Road Trip President Obama embarked on a three day bus tour to spread the word about the American Jobs Act. Starting the journey in Asheville, NC and ending in North Chesterfield, VA, he also made stops in Millers Creek, NC, Jamestown, NC, Emporia, VA and Hampton, VA.The President visited schools, an airport, a military base, and a fire station along the way all of which will benefit from the American Jobs Act. On the last day of the tour, the First Lady joined the President at Joint Base Langley-Eustis announcing a commitment from the private sector to hire 25,000 veterans and military spouses. The jobs bill would put Americans back to work, upgrade our country’s infrastructure, and keep teachers and emergency responders on the job.

Citizens Award Tuesday in the East Room, the President honored 13 Americans with the Citizens Medal, one of the highest honors a civilian can receive. The award is given to Americans who have “performed exemplary deeds of service for their country or their fellow citizens.” The recipients chosen to receive this year’s medal were nominated by the public, and then carefully selected by the White House. Click here to learn more about the recipients and to watch a video showing their reactions to the news that they’d been chosen.

“We Will Overcome” Tens of thousands came to the National Mall Sunday for the Martin Luther King Jr. Memorial Dedication. President Obama, joined by the First Family, toured the memorial and then spoke at the dedication ceremony in honor of Dr. King’s work. During his speech, President Obama reminded us that the progress towards Dr. King’s vision has not come easily and there is still more to do to expand opportunity and make our nation more just:“We can’t be discouraged by what is.  We’ve got to keep pushing for what ought to be, the America we ought to leave to our children, mindful that the hardships we face are nothing compared to those Dr. King and his fellow marchers faced 50 years ago, and that if we maintain our faith, in ourselves and in the possibilities of this nation, there is no challenge we cannot surmount.”

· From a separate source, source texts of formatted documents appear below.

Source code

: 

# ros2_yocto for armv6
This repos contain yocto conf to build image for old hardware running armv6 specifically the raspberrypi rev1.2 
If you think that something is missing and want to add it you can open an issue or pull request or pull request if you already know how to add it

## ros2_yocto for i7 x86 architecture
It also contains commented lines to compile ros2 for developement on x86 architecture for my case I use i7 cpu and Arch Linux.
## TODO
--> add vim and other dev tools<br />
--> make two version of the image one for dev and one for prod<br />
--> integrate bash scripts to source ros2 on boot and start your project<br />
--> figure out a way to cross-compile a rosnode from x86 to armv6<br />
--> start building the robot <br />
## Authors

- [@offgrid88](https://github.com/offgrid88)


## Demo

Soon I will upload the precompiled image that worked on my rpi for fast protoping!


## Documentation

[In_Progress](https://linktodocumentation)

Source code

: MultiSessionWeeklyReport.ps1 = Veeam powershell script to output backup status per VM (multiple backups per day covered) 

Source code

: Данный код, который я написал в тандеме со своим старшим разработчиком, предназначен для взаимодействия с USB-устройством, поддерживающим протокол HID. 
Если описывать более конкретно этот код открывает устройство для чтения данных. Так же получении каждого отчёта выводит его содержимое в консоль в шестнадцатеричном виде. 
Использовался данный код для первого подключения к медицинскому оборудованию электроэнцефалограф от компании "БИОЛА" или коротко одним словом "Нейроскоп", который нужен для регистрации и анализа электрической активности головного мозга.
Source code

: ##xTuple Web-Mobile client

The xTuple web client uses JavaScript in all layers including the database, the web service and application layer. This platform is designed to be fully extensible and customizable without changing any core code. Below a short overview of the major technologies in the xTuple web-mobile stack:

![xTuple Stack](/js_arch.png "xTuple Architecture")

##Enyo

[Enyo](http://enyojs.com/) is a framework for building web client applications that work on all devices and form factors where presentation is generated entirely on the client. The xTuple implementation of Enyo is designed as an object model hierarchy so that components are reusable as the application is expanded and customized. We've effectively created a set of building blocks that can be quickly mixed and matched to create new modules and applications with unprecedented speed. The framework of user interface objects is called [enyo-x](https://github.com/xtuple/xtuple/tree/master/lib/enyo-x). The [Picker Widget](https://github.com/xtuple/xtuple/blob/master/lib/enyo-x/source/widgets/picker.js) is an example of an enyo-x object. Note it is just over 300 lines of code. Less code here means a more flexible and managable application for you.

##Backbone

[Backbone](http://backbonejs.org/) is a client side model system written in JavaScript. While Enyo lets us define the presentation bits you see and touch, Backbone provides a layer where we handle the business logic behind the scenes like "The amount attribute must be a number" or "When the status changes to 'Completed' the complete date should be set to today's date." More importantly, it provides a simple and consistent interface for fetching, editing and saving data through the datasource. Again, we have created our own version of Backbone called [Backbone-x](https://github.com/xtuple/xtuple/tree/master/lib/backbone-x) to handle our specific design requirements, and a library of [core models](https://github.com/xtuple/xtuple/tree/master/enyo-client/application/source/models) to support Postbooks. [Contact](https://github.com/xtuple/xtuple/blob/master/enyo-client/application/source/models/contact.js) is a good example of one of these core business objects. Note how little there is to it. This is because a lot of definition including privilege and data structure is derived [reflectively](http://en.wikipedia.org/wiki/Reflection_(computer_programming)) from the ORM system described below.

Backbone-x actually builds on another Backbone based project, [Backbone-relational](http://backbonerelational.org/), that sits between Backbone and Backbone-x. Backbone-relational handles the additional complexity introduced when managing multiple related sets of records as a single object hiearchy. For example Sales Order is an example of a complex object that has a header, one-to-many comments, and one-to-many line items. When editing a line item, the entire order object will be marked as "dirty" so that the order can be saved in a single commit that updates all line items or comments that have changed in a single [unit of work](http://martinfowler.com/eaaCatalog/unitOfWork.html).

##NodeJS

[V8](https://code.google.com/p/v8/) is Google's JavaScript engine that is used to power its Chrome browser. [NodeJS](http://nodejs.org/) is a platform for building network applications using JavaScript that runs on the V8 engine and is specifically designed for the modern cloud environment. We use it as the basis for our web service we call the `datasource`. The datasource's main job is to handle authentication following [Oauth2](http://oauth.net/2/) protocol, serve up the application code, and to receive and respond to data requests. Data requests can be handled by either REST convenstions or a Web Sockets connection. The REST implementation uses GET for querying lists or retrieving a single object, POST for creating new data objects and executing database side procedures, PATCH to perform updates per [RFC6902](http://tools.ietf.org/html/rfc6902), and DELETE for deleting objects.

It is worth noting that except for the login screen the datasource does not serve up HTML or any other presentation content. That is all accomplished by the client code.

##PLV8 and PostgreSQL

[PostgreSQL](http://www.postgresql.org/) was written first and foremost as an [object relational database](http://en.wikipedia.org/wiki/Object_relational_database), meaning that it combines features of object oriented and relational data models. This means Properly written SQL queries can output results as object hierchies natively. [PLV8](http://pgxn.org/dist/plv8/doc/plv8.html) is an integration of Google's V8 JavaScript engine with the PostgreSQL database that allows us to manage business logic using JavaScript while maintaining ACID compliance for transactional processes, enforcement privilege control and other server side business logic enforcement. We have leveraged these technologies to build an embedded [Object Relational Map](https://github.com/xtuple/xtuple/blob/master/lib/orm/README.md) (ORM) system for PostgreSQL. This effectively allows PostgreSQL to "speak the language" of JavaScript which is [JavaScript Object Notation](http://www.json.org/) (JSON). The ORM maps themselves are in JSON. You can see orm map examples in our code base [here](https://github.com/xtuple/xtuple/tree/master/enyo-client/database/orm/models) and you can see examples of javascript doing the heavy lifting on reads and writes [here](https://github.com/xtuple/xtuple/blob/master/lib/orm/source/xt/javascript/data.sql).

MLB support U.S. Veterans As a part of their Joining Forces Initiative, the First Lady and Dr. Jill Biden traveled to St. Louis, Missouri, for Game One of the World Series to meet with military families and to recognize Major League Baseball’s support of those who serve and their families. Earlier that day, the First Lady announced at Joint Base Langley-Eustis in Virginia a commitment from the private sector to hire 25,000 veterans and military spouses.

Cutting Waste As a part of the Campaign to Cut Waste, the White House recently updated the Excess Property map that uses new data to pinpoint the location and status of federal properties that agencies have targeted for closure and consolidation. Ending this waste and improving the management of the government’s real estate will save hundreds of millions of taxpayer dollars.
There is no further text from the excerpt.